Exercise directions:
For each line of the listing that includes the word "study", show the whole line.

Exercise materials:
>>>
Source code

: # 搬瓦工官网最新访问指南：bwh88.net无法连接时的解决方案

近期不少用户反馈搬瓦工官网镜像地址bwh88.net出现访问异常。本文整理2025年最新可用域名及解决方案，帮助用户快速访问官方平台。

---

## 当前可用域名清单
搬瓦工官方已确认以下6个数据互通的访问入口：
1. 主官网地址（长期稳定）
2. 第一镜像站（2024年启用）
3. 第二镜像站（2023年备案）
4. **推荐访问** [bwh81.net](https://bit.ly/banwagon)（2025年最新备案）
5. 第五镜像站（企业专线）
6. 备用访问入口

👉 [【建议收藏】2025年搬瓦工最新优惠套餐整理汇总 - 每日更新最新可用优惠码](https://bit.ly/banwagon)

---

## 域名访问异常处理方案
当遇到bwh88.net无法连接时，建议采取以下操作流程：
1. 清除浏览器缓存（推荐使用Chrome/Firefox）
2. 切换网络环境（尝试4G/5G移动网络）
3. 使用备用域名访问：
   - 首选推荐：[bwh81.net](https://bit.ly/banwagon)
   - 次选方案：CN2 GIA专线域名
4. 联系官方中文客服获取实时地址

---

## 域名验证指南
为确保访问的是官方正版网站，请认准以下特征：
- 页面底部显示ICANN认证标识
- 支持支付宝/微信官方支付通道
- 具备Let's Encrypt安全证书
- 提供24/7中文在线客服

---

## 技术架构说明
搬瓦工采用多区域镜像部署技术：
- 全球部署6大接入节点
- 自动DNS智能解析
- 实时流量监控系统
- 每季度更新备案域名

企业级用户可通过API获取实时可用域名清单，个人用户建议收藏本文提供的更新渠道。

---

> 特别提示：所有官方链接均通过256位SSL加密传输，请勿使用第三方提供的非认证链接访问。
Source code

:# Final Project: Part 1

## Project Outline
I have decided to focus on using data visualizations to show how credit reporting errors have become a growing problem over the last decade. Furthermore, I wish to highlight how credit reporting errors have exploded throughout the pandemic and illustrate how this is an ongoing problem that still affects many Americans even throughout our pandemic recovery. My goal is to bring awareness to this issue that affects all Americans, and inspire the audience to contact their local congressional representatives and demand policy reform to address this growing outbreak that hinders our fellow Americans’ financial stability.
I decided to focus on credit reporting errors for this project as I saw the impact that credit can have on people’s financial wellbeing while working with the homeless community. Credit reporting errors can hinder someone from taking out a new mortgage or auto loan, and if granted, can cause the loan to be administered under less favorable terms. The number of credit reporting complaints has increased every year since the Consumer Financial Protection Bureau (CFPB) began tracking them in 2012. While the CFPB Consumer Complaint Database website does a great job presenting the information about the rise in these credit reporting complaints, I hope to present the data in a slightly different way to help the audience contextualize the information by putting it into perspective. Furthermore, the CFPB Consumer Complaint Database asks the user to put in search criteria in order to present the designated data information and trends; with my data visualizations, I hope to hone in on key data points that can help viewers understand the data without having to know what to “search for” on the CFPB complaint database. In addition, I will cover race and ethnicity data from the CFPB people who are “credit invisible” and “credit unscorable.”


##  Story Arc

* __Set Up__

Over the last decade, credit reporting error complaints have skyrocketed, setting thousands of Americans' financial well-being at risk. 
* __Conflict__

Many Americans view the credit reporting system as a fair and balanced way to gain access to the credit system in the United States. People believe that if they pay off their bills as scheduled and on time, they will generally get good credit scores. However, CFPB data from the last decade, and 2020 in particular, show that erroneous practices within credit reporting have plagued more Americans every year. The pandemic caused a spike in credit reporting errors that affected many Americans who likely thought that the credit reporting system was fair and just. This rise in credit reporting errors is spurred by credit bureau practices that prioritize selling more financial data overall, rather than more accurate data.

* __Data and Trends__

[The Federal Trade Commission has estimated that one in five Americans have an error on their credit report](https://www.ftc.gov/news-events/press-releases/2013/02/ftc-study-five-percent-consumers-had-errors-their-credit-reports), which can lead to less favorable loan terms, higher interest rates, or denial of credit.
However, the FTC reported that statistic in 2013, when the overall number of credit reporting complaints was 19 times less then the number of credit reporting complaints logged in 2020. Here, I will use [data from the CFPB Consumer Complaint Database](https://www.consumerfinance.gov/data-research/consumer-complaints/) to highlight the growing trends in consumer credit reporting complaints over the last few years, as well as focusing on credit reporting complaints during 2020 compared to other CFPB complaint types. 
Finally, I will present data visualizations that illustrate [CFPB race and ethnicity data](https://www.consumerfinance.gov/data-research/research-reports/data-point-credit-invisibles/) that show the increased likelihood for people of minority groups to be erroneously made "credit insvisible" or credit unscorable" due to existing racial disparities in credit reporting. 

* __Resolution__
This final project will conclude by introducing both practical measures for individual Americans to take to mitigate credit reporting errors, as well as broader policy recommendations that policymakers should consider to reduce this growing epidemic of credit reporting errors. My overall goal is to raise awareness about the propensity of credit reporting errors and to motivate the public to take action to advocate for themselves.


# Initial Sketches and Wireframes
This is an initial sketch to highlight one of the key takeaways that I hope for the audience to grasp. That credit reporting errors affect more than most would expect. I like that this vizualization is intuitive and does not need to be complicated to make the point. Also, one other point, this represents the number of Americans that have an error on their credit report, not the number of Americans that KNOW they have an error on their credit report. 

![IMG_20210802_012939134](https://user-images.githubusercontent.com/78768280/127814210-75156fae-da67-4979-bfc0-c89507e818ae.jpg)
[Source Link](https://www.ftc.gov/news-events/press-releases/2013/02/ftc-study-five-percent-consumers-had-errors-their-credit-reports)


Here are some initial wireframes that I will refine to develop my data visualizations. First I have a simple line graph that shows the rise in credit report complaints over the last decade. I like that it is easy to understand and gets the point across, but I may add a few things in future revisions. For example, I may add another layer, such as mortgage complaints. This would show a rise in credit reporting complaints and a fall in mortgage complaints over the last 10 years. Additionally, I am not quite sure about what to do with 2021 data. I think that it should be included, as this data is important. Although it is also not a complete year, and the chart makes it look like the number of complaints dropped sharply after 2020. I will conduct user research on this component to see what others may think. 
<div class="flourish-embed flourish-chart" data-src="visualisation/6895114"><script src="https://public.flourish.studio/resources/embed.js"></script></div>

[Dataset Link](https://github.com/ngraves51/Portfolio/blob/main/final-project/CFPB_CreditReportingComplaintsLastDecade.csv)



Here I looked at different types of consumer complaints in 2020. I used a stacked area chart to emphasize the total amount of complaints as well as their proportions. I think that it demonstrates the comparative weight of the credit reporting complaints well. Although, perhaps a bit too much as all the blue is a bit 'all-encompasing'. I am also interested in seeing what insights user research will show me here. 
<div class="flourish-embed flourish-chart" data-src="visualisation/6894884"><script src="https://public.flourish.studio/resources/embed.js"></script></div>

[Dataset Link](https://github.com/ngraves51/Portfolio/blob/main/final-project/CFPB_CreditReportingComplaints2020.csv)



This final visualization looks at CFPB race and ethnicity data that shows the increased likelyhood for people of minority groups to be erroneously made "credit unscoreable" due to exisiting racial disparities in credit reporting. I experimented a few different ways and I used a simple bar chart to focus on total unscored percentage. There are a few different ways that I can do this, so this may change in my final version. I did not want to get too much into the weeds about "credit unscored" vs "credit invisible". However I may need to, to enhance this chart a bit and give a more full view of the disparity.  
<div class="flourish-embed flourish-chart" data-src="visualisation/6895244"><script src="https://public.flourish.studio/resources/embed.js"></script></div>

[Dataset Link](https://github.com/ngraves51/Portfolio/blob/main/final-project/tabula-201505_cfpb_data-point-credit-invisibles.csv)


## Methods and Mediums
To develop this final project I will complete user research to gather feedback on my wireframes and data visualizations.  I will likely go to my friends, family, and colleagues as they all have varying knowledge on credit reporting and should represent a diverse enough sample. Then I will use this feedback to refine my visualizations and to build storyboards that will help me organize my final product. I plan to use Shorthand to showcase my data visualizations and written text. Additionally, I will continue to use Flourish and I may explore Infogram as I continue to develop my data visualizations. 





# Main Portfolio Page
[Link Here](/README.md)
<<<
Result:
[The Federal Trade Commission has estimated that one in five Americans have an error on their credit report](https://www.ftc.gov/news-events/press-releases/2013/02/ftc-study-five-percent-consumers-had-errors-their-credit-reports), which can lead to less favorable loan terms, higher interest rates, or denial of credit.
[Source Link](https://www.ftc.gov/news-events/press-releases/2013/02/ftc-study-five-percent-consumers-had-errors-their-credit-reports)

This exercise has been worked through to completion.